If you cannot see logs in Sumo Logic that you expect to be there, here are the things to check.

Check log throttling

Check if log throttling is happening.

If it is, there will be messages like HTTP ERROR 429 You have temporarily exceeded your Sumo Logic quota in OpenTelemetry Collector logs.

Check ingest budget limits

Check if an ingest budget limit is hit.

If it is, there will be budget.exceeded messages from Sumo Logic in OpenTelemetry Collector logs, similar to the following:

2022-04-12 13:47:17 +0000 [warn]: #0 There was an issue sending data: id: KMZJI-FCDPN-4KHKD, code: budget.exceeded, status: 200, message: Message(s) in the request dropped due to exceeded budget.
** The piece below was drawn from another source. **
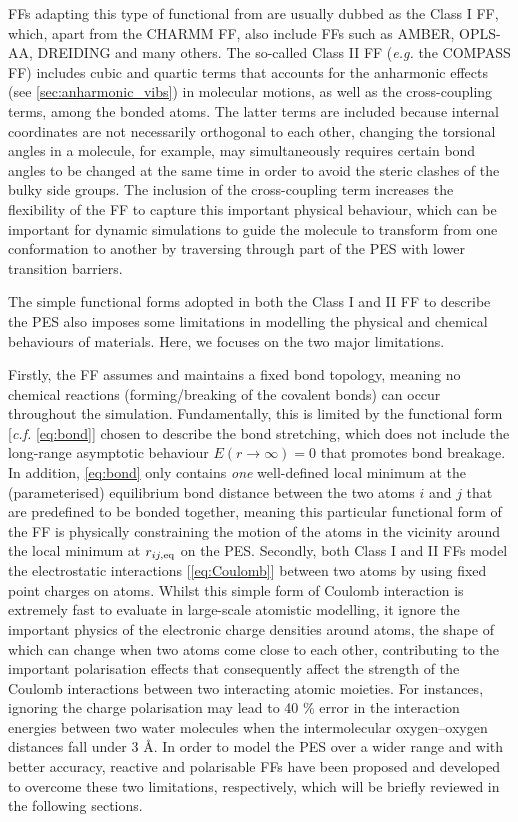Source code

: FFs adapting this type of functional from are usually dubbed as the Class I FF, which, apart from the CHARMM FF, also include FFs such as AMBER,\cite{pearlman1995amber} OPLS-AA,\cite{jorgensen1996development} DREIDING\cite{mayo1990dreiding} and many others. The so-called Class II FF (\emph{e.g.} the COMPASS\cite{sun1998compass} FF) includes cubic and quartic terms that accounts for the anharmonic effects (see \cref{sec:anharmonic_vibs}) in molecular motions, as well as the cross-coupling terms, among the bonded atoms. The latter terms are included because  internal coordinates  are not necessarily orthogonal to each other, changing the torsional angles in a molecule, for example, may simultaneously requires certain bond angles to be changed at the same time in order to avoid the steric clashes of the bulky side groups. The inclusion of the cross-coupling term increases the flexibility of the FF to capture this important physical behaviour, which can be  important for dynamic simulations to guide the molecule to transform from one conformation to another by traversing through part of the PES with lower transition barriers. 

The simple functional forms adopted in both the Class I and II FF to describe the PES also imposes some limitations in modelling the physical and chemical behaviours of materials. Here, we focuses on the two major limitations.

Firstly, the FF assumes and maintains a fixed bond topology, meaning no chemical reactions (forming/breaking of the covalent bonds) can occur throughout the simulation. Fundamentally, this is limited by the functional form [\emph{c.f.} \cref{eq:bond}] chosen to describe the bond stretching, which does not include the long-range asymptotic behaviour $E(r\to\infty)=0$ that promotes bond breakage. In addition, \cref{eq:bond} only contains \emph{one} well-defined local minimum at the (parameterised) equilibrium bond distance between the two atoms $i$ and $j$ that are predefined to be bonded together, meaning this particular functional form of the FF is physically constraining the motion of the atoms in the vicinity around the local minimum at  $r_{ij,\mbox{\scriptsize{eq}}}$ on the PES. Secondly, both Class I and II FFs model the electrostatic interactions [\cref{eq:Coulomb}] between two atoms by using fixed point charges on atoms. Whilst this simple form of Coulomb interaction is extremely fast to evaluate in large-scale atomistic modelling, it ignore the important physics of the electronic charge densities around atoms, the shape of which can change when two atoms come close to each other, contributing to the important polarisation effects that consequently affect the strength of the Coulomb interactions between two interacting atomic moieties. For instances, ignoring the charge polarisation may lead to 40 \% error in the interaction energies between two water molecules when the intermolecular oxygen--oxygen distances fall under 3 $\mbox{\AA}$.\cite{ferenczy2001modeling} In order to model the PES  over a wider range and with better accuracy,  reactive and polarisable FFs have been proposed and developed to overcome these two limitations, respectively, which will be briefly reviewed in the following sections.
Check if collection pods are in a healthy state

Run the below mentioned command to get a list of running pods. If any of them are not in the Status: running state, something is wrong.

kubectl get pods

To get the logs for that pod, you can either:

Stream the logs to stdout:

kubectl logs POD_NAME -f

Or, write the current logs to a file:

kubectl logs POD_NAME > pod_name.log

Run the following command to get a snapshot of the current state of the pod:

kubectl describe pods POD_NAME

Prometheus Logs

To view Prometheus logs:

kubectl -n "${NAMESPACE}" logs -l app.kubernetes.io/name=prometheus --container prometheus -f

Where collection is the helm release name.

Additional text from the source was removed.